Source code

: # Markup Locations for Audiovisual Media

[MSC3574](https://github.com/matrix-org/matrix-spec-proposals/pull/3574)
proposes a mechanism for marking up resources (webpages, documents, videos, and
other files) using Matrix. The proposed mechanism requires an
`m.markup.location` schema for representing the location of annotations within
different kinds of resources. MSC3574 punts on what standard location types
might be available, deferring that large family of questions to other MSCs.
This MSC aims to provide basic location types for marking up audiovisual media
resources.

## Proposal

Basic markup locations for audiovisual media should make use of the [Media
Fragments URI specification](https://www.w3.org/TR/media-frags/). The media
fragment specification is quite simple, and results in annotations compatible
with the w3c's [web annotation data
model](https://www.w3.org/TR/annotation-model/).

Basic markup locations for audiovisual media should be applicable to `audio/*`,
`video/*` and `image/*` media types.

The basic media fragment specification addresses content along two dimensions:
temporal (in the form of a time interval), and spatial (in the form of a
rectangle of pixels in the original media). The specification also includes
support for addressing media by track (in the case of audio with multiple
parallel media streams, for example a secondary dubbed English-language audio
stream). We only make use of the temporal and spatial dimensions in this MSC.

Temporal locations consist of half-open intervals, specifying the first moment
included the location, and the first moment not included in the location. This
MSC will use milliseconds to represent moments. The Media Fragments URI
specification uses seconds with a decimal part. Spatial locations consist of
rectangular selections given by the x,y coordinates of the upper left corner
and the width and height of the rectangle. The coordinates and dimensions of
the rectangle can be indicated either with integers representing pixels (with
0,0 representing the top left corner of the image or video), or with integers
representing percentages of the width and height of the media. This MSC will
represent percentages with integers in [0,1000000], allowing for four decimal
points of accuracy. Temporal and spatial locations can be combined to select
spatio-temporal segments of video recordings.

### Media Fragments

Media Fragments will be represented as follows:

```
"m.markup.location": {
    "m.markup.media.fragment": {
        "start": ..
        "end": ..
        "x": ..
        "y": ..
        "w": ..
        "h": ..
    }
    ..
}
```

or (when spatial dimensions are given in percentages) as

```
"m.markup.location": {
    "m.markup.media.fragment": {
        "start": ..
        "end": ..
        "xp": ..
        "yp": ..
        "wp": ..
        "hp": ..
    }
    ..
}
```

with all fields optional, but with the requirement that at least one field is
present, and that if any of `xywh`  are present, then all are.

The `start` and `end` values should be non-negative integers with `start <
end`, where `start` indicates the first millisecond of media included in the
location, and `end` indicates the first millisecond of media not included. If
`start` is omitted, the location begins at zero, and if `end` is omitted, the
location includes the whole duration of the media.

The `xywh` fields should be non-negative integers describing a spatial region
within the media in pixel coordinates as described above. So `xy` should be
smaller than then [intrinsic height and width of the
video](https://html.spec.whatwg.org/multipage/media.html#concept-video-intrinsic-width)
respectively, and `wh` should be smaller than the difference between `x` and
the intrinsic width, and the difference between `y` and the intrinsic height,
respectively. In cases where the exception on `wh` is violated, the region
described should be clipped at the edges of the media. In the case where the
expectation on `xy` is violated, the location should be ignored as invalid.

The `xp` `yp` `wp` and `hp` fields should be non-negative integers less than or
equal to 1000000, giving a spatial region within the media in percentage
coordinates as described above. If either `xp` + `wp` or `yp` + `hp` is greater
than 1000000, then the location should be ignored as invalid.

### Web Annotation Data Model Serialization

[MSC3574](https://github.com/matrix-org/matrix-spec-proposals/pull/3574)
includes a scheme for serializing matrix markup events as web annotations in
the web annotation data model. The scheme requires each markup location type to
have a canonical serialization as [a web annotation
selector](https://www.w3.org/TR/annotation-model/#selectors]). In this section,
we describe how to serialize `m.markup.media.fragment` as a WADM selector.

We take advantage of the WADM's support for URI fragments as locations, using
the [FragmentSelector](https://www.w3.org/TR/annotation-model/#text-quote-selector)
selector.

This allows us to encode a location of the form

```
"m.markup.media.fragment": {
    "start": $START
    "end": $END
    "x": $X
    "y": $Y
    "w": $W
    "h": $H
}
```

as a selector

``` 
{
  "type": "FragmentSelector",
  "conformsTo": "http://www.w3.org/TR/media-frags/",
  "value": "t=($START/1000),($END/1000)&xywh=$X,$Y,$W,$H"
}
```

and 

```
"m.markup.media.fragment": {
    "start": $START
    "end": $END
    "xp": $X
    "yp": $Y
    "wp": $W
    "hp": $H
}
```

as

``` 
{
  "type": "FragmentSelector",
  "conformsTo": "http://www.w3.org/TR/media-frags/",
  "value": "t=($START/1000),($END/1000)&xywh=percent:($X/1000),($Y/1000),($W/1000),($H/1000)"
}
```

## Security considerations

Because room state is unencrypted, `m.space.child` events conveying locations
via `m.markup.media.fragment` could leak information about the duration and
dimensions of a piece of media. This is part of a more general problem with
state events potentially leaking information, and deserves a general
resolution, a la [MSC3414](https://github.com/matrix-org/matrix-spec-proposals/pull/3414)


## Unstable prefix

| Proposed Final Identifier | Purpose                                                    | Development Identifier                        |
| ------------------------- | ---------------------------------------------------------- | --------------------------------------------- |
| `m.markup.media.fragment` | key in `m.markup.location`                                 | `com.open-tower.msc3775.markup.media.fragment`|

(TRY IT):
Only the number is wanted: how many lines of these entries contain the string "violated"?

(RESULT OF THE TASK):
2